Over 4.200 Slovakian youths answered the questionnaire ahead of the Synod with 50 questions on their vocation, their criteria of choice in life, their relationships, on religion, faith and the Church. In Slovakia the answers were collected and processed by the Council for young people and university. SIR addressed the theme with the Secretary of the Council Father Ondrej Chrvala.
How do young people see the Church in Slovakia and vice versa?
Young people are the future. They represent hope. They challenge communities in a positive way, they are the new life of the Church. With regard to the ways in which young people see the Church, there are two sets of answers. For some youths the Church is a sort of museum, unrelated to our modern world. Then there is a large group of people for whom the Church is more than “compulsory” attendance to liturgical services. For them, the Church is an element of hope in this world, a pillar of values, a place where they feel welcomed. This shows that for many young people the Church is a solid point of reference within an ever-changing society.
What lies at the heart of the pastoral care of young people in Slovakia?
First of all, there is an ongoing formation process. In this era characterised by new challenges, we try to help young people find guidance and be firmly rooted in God. We promote many evangelization projects addressed to the young who don’t know God and His Church. At national level we focus on support to unity in diversity. We respect the various paths of faith, but we always emphasize that they all lead to the One and Only God.
How would you describe the faith of young Catholics in Slovakia?

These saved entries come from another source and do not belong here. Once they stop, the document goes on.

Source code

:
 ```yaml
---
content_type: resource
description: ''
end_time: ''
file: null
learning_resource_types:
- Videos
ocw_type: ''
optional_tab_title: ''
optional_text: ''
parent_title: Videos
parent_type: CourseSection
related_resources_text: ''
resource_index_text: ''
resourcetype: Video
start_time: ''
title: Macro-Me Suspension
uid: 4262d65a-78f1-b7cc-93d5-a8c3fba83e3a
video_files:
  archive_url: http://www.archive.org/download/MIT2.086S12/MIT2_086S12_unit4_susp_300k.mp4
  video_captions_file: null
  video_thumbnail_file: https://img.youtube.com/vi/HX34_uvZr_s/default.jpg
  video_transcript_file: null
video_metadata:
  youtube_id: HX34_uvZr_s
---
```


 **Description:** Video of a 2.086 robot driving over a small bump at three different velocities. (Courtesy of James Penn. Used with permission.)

In general, it could be said that they are “demanding” faithful. They are not content with simple answers. They want more, they need to dig below the surface. In this sense they constitute a challenge, for us and for all those tasked with guiding them in their path of faith. We need to be true to ourselves in this process, because young people “see through us” , and they immediately notice if something is off-key. Owing to this approach their faith is deeply-rooted, and it is hardly ever shaken throughout their life. Young people in Slovakia take faith very seriously, regardless of what the secular arena says. Thus I firmly believe they can become leaven for our Country also in more powerful ways, compared to those who came before them. The Church is called to guide young people towards new, more elevated levels of faith.
What are the main challenges emerging from your pastoral experiences and from the findings of the questionnaire?

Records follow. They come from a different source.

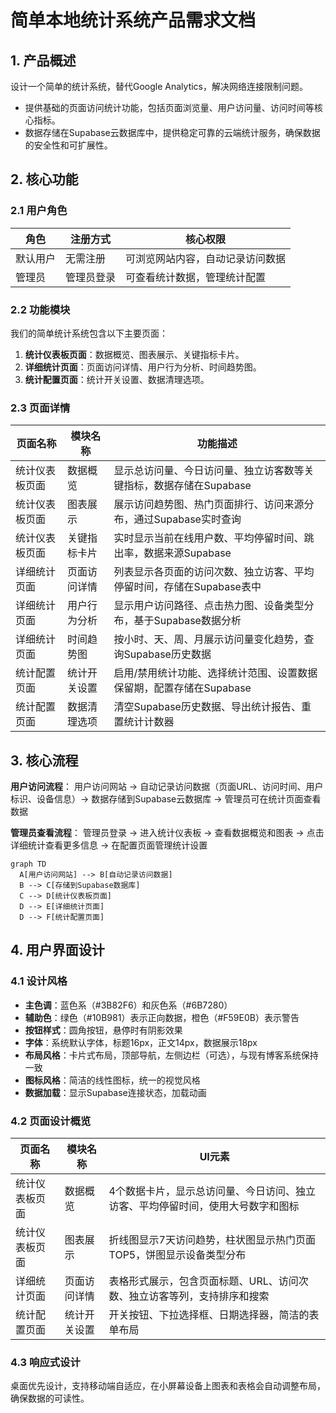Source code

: # 简单本地统计系统产品需求文档

## 1. 产品概述

设计一个简单的统计系统，替代Google Analytics，解决网络连接限制问题。
- 提供基础的页面访问统计功能，包括页面浏览量、用户访问量、访问时间等核心指标。
- 数据存储在Supabase云数据库中，提供稳定可靠的云端统计服务，确保数据的安全性和可扩展性。

## 2. 核心功能

### 2.1 用户角色

| 角色 | 注册方式 | 核心权限 |
|------|----------|----------|
| 默认用户 | 无需注册 | 可浏览网站内容，自动记录访问数据 |
| 管理员 | 管理员登录 | 可查看统计数据，管理统计配置 |

### 2.2 功能模块

我们的简单统计系统包含以下主要页面：
1. **统计仪表板页面**：数据概览、图表展示、关键指标卡片。
2. **详细统计页面**：页面访问详情、用户行为分析、时间趋势图。
3. **统计配置页面**：统计开关设置、数据清理选项。

### 2.3 页面详情

| 页面名称 | 模块名称 | 功能描述 |
|----------|----------|----------|
| 统计仪表板页面 | 数据概览 | 显示总访问量、今日访问量、独立访客数等关键指标，数据存储在Supabase |
| 统计仪表板页面 | 图表展示 | 展示访问趋势图、热门页面排行、访问来源分布，通过Supabase实时查询 |
| 统计仪表板页面 | 关键指标卡片 | 实时显示当前在线用户数、平均停留时间、跳出率，数据来源Supabase |
| 详细统计页面 | 页面访问详情 | 列表显示各页面的访问次数、独立访客、平均停留时间，存储在Supabase表中 |
| 详细统计页面 | 用户行为分析 | 显示用户访问路径、点击热力图、设备类型分布，基于Supabase数据分析 |
| 详细统计页面 | 时间趋势图 | 按小时、天、周、月展示访问量变化趋势，查询Supabase历史数据 |
| 统计配置页面 | 统计开关设置 | 启用/禁用统计功能、选择统计范围、设置数据保留期，配置存储在Supabase |
| 统计配置页面 | 数据清理选项 | 清空Supabase历史数据、导出统计报告、重置统计计数器 |

## 3. 核心流程

**用户访问流程**：
用户访问网站 → 自动记录访问数据（页面URL、访问时间、用户标识、设备信息）→ 数据存储到Supabase云数据库 → 管理员可在统计页面查看数据

**管理员查看流程**：
管理员登录 → 进入统计仪表板 → 查看数据概览和图表 → 点击详细统计查看更多信息 → 在配置页面管理统计设置

```mermaid
graph TD
  A[用户访问网站] --> B[自动记录访问数据]
  B --> C[存储到Supabase数据库]
  C --> D[统计仪表板页面]
  D --> E[详细统计页面]
  D --> F[统计配置页面]
```

## 4. 用户界面设计

### 4.1 设计风格

- **主色调**：蓝色系（#3B82F6）和灰色系（#6B7280）
- **辅助色**：绿色（#10B981）表示正向数据，橙色（#F59E0B）表示警告
- **按钮样式**：圆角按钮，悬停时有阴影效果
- **字体**：系统默认字体，标题16px，正文14px，数据展示18px
- **布局风格**：卡片式布局，顶部导航，左侧边栏（可选），与现有博客系统保持一致
- **图标风格**：简洁的线性图标，统一的视觉风格
- **数据加载**：显示Supabase连接状态，加载动画

### 4.2 页面设计概览

| 页面名称 | 模块名称 | UI元素 |
|----------|----------|--------|
| 统计仪表板页面 | 数据概览 | 4个数据卡片，显示总访问量、今日访问、独立访客、平均停留时间，使用大号数字和图标 |
| 统计仪表板页面 | 图表展示 | 折线图显示7天访问趋势，柱状图显示热门页面TOP5，饼图显示设备类型分布 |
| 详细统计页面 | 页面访问详情 | 表格形式展示，包含页面标题、URL、访问次数、独立访客等列，支持排序和搜索 |
| 统计配置页面 | 统计开关设置 | 开关按钮、下拉选择框、日期选择器，简洁的表单布局 |

### 4.3 响应式设计

桌面优先设计，支持移动端自适应，在小屏幕设备上图表和表格会自动调整布局，确保数据的可读性。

The answers show that young people prefer a mode of communication that is closer to our contemporary world. They seek greater moral harmony between human behaviour and professed values. This could be a major challenge for the Church, that has preserved her faith traditions for thousands of years, and doesn’t always find it easy to adapt to fast-paced transformations. It could hinder mutual communication and understanding. There is another challenge the Church is called to address, namely, the invitation to be authentic and transparent.

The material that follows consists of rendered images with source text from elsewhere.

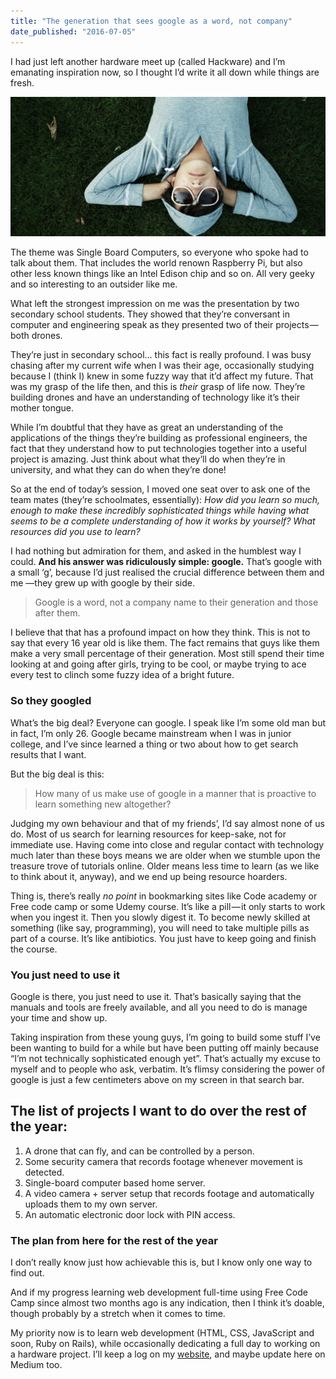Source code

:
 ```yaml
---
title: "The generation that sees google as a word, not company"
date_published: "2016-07-05"
---
```


I had just left another hardware meet up (called Hackware) and I’m emanating inspiration now, so I thought I’d write it all down while things are fresh.

![photo-1431949662802-397529a8a873](images/photo-1431949662802-397529a8a873-1024x455.jpeg)

The theme was Single Board Computers, so everyone who spoke had to talk about them. That includes the world renown Raspberry Pi, but also other less known things like an Intel Edison chip and so on. All very geeky and so interesting to an outsider like me.

What left the strongest impression on me was the presentation by two secondary school students. They showed that they’re conversant in computer and engineering speak as they presented two of their projects — both drones.

They’re just in secondary school… this fact is really profound. I was busy chasing after my current wife when I was their age, occasionally studying because I (think I) knew in some fuzzy way that it’d affect my future. That was my grasp of the life then, and this is _their_ grasp of life now. They’re building drones and have an understanding of technology like it’s their mother tongue.

While I’m doubtful that they have as great an understanding of the applications of the things they’re building as professional engineers, the fact that they understand how to put technologies together into a useful project is amazing. Just think about what they’ll do when they’re in university, and what they can do when they’re done!

So at the end of today’s session, I moved one seat over to ask one of the team mates (they’re schoolmates, essentially): _How did you learn so much, enough to make these incredibly sophisticated things while having what seems to be a complete understanding of how it works by yourself? What resources did you use to learn?_

I had nothing but admiration for them, and asked in the humblest way I could. **And his answer was ridiculously simple: google.** That’s google with a small ‘g’, because I’d just realised the crucial difference between them and me —they grew up with google by their side.

> Google is a word, not a company name to their generation and those after them.

I believe that that has a profound impact on how they think. This is not to say that every 16 year old is like them. The fact remains that guys like them make a very small percentage of their generation. Most still spend their time looking at and going after girls, trying to be cool, or maybe trying to ace every test to clinch some fuzzy idea of a bright future.

### So they googled

What’s the big deal? Everyone can google. I speak like I’m some old man but in fact, I’m only 26. Google became mainstream when I was in junior college, and I’ve since learned a thing or two about how to get search results that I want.

But the big deal is this:

> How many of us make use of google in a manner that is proactive to learn something new altogether?

Judging my own behaviour and that of my friends’, I’d say almost none of us do. Most of us search for learning resources for keep-sake, not for immediate use. Having come into close and regular contact with technology much later than these boys means we are older when we stumble upon the treasure trove of tutorials online. Older means less time to learn (as we like to think about it, anyway), and we end up being resource hoarders.

Thing is, there’s really _no_ _point_ in bookmarking sites like Code academy or Free code camp or some Udemy course. It’s like a pill — it only starts to work when you ingest it. Then you slowly digest it. To become newly skilled at something (like say, programming), you will need to take multiple pills as part of a course. It’s like antibiotics. You just have to keep going and finish the course.

### You just need to use it

Google is there, you just need to use it. That’s basically saying that the manuals and tools are freely available, and all you need to do is manage your time and show up.

Taking inspiration from these young guys, I’m going to build some stuff I’ve been wanting to build for a while but have been putting off mainly because “I’m not technically sophisticated enough yet”. That’s actually my excuse to myself and to people who ask, verbatim. It’s flimsy considering the power of google is just a few centimeters above on my screen in that search bar.

## **The list of projects I want to do over the rest of the year:**

1. A drone that can fly, and can be controlled by a person.
2. Some security camera that records footage whenever movement is detected.
3. Single-board computer based home server.
4. A video camera + server setup that records footage and automatically uploads them to my own server.
5. An automatic electronic door lock with PIN access.

### The plan from here for the rest of the year

I don’t really know just how achievable this is, but I know only one way to find out.

And if my progress learning web development full-time using Free Code Camp since almost two months ago is any indication, then I think it’s doable, though probably by a stretch when it comes to time.

My priority now is to learn web development (HTML, CSS, JavaScript and soon, Ruby on Rails), while occasionally dedicating a full day to working on a hardware project. I’ll keep a log on my [website](https://www.nickang.com/), and maybe update here on Medium too.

Do you reach out to non-believers?
While our pastoral work is chiefly addressed to “our” young people, we carry out some interesting projects for youths outside our environment, through which we seek to reach out to youths who have never been accompanied towards this realm. Nobody has ever spoken to them about God and faith. In many cases they are prejudiced, which makes communication difficult. We try to communicate with them highlighting the natural values rooted in every human soul. Many of them soon come to realize that in our society, where everything is driven by success and superficial relations, God and His Church can provide the ideal support and stability.
The Council for youths and university has developed a tradition of meetings with young people at national level. In your opinion, what is the impact of the meetings on young people’s religious education?
These meetings are based on unity in diversity and on the richness of the charisms inside the Church. Another important moment is when the youths come together with their bishops. They openly share their views and answer questions on faith. It is evident for everyone that in these circumstances barriers and prejudices are overcome in full. There is a growing interest for these national meetings on the part of the young. I consider them one of the best tools for pastoral care.